Unfortunately, the pair work in the same hospital and run into each other on a daily basis—and Nicky can’t help “giving Dr. Trenton hell—you know you have, in a cruel, clever way so that he can’t hit back at you,” says her former best friend Jane, who eventually—along with all the other nurses—gives Nicky the cold shoulder for her shoddy treatment of the man, who is much beloved by the rest of the staff, the patients, and every member of the community, who all but stop him in the street and ask for his autograph. The only mystery bigger than the one surrounding Mrs. Conway’s death is why Nicky hasn’t been fired for her constant maliciousness: “If I were Dr. Trenton I’d see that you didn’t last one more day on the nursing staff,” says another ex-friend nurse. “You’re just a spoiled, self-opinionated little brat! We’d all be glad to see you go.”
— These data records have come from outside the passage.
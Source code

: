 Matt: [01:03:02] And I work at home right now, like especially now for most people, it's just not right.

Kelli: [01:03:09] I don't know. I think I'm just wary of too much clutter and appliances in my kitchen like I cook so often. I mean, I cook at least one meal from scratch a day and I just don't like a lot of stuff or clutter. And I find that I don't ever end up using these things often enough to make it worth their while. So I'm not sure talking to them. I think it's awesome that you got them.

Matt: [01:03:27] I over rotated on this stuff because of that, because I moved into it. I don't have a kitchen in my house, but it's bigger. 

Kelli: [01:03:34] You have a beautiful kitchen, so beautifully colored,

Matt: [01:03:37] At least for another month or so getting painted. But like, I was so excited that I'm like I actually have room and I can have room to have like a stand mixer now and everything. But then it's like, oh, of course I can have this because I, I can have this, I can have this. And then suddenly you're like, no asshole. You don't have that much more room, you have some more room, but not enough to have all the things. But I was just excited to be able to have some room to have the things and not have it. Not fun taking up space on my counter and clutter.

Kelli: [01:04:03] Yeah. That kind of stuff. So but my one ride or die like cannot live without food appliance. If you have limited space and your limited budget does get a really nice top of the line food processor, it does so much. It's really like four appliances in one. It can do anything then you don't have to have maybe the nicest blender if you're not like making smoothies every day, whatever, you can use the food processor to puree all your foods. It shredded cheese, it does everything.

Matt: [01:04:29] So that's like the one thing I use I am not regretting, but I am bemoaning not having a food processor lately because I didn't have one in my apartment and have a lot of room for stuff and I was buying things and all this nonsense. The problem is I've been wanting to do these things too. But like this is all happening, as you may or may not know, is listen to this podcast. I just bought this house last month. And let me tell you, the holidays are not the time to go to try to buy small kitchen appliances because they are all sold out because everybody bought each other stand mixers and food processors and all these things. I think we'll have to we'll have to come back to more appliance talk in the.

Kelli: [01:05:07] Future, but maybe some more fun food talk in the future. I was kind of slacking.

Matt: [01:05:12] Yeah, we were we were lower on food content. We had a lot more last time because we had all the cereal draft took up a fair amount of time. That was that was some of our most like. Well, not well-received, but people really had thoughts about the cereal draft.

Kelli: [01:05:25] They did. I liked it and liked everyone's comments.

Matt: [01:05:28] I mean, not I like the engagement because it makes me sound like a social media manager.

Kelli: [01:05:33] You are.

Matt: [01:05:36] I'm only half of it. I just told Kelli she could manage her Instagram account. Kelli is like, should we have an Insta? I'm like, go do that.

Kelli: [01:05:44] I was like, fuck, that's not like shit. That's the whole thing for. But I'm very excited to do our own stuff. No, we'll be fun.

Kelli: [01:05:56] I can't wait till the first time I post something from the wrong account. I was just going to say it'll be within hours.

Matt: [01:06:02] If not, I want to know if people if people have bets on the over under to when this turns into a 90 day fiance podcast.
So Nicky says truly horrendous things to poor Dr. Trenton on pretty much every other page, and by mid-book we readers are also wishing she’d get sacked. Even when—as you know would happen—Nicky decides, “I’ve gone and been mad enough to fall head-over-heels in love with Dr. Trenton,” which seems essentially impossible given her unswerving hatred for the man, her behavior barely budges out of the appalling zone.
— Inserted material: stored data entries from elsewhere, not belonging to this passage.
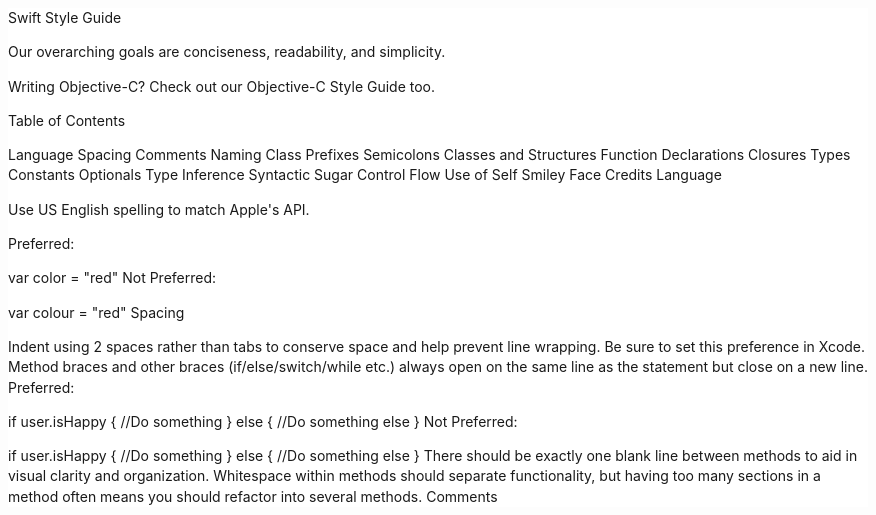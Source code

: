 Swift Style Guide

Our overarching goals are conciseness, readability, and simplicity.

Writing Objective-C? Check out our Objective-C Style Guide too.

Table of Contents

Language
Spacing
Comments
Naming
Class Prefixes
Semicolons
Classes and Structures
Function Declarations
Closures
Types
Constants
Optionals
Type Inference
Syntactic Sugar
Control Flow
Use of Self
Smiley Face
Credits
Language

Use US English spelling to match Apple's API.

Preferred:

var color = "red"
Not Preferred:

var colour = "red"
Spacing

Indent using 2 spaces rather than tabs to conserve space and help prevent line wrapping. Be sure to set this preference in Xcode.
Method braces and other braces (if/else/switch/while etc.) always open on the same line as the statement but close on a new line.
Preferred:

if user.isHappy {
  //Do something
} else {
  //Do something else
}
Not Preferred:

if user.isHappy
{
    //Do something
}
else {
    //Do something else
}
There should be exactly one blank line between methods to aid in visual clarity and organization. Whitespace within methods should separate functionality, but having too many sections in a method often means you should refactor into several methods.
Comments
A large and fairly stupid subplot involves a childhood friend of Nicky’s, Geoff Hutchinson, who has fruitlessly been hounding Nicky to marry him—and who is a victim of an accident at work that blinds him. As the weeks roll by and Geoff’s vision does not recover, Nicky idiotically decides she will marry Geoff and be his full-time nurse, for reasons that are never entirely clear. Dr. Trenton is convinced that Geoff is faking his blindness, and Nicky is equally sure he is not—giving them fodder for many more exasperating arguments—but interestingly, Geoff himself is barely seen at all in much of the book despite his starring role in the impending ruin of Nicky’s life and in all her arguments with Dr. Trenton. The question of whether Geoff is rendered a helpless baby by his blindness is viciously argued on both sides by Nicky—a hypocrisy that the book itself never acknowledges—depending on who she’s talking to: She insists that Geoff is unable to fend for himself when she’s screaming at Dr. Trenton that she must go through with the marriage, and furious that her fellow nurses are “all so determined to thrust him back into the nursery! Losing their sight doesn’t make a child of anyone!”
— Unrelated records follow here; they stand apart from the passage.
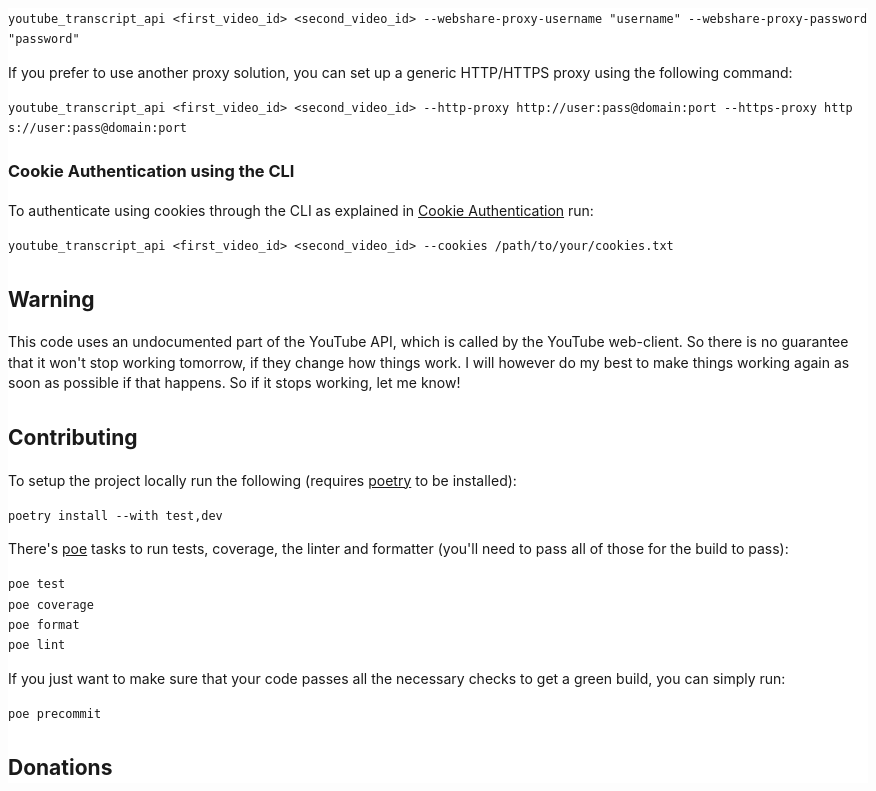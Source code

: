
 ```
youtube_transcript_api <first_video_id> <second_video_id> --webshare-proxy-username "username" --webshare-proxy-password "password"
```

If you prefer to use another proxy solution, you can set up a generic HTTP/HTTPS proxy using the following command:

```
youtube_transcript_api <first_video_id> <second_video_id> --http-proxy http://user:pass@domain:port --https-proxy https://user:pass@domain:port
```

### Cookie Authentication using the CLI

To authenticate using cookies through the CLI as explained in [Cookie Authentication](#cookie-authentication) run:

```
youtube_transcript_api <first_video_id> <second_video_id> --cookies /path/to/your/cookies.txt
```

## Warning

This code uses an undocumented part of the YouTube API, which is called by the YouTube web-client. So there is no
guarantee that it won't stop working tomorrow, if they change how things work. I will however do my best to make things
working again as soon as possible if that happens. So if it stops working, let me know!

## Contributing

To setup the project locally run the following (requires [poetry](https://python-poetry.org/docs/) to be installed):
```shell
poetry install --with test,dev
```

There's [poe](https://github.com/nat-n/poethepoet?tab=readme-ov-file#quick-start) tasks to run tests, coverage, the
linter and formatter (you'll need to pass all of those for the build to pass):
```shell
poe test
poe coverage
poe format
poe lint
```

If you just want to make sure that your code passes all the necessary checks to get a green build, you can simply run:
```shell
poe precommit
```

## Donations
Equally perplexing is the huge amount of discussion about Nicky donating one of her corneas to Geoff so he would be able to see, and Dr. Trenton’s refusing to allow it—then agreeing, thinking that Geoff would never agree to Nicky’s losing an eye if he is malingering—but never in all of the talk is the surgery ever discussed with Geoff himself, which would quickly put an end to the debate and at least one source of much arguing. (The whole fake-blindness plot is not a new one, either; we’ve met it in New Surgeon at St. Lucien’s, which was also published under the Harlequin imprint though by a different author, Elizabeth Gilzean.)
Throughout this overly long book, we are subjected to a “self-righteous and critical and downright conceited,” “bad-tempered and resentful” heroine (we are told several times that Nicky is a good nurse, but we never see her do any actual nursing, and even the patients think she’s “as polite as a tiger crouching to spring”). She is frequently and rightfully called a child and told to grow up, regularly makes ridiculous decisions and stubbornly clings to them, and nastily attacks a very kind and patient doctor to the point where I think she could be prosecuted for harassment, if not creating a hostile work environment. Her assault on the doctor—and by extension the patients, nursing staff, and even us readers—drags right through to the final pages, when the foolish mystery about Mrs. Conway’s death is cleared up and we learn that if everyone had just been honest from the outset, we could have been spared 189 pages of maddening irritation. It’s impossible to believe that anyone could love Nurse Conway, and at no point is she “tamed” that I can see—rather, I pity the fool who would spend a single minute more with her than they absolutely have to. Do not, dear readers, I implore you, be such a fool—leave this book on the shelf.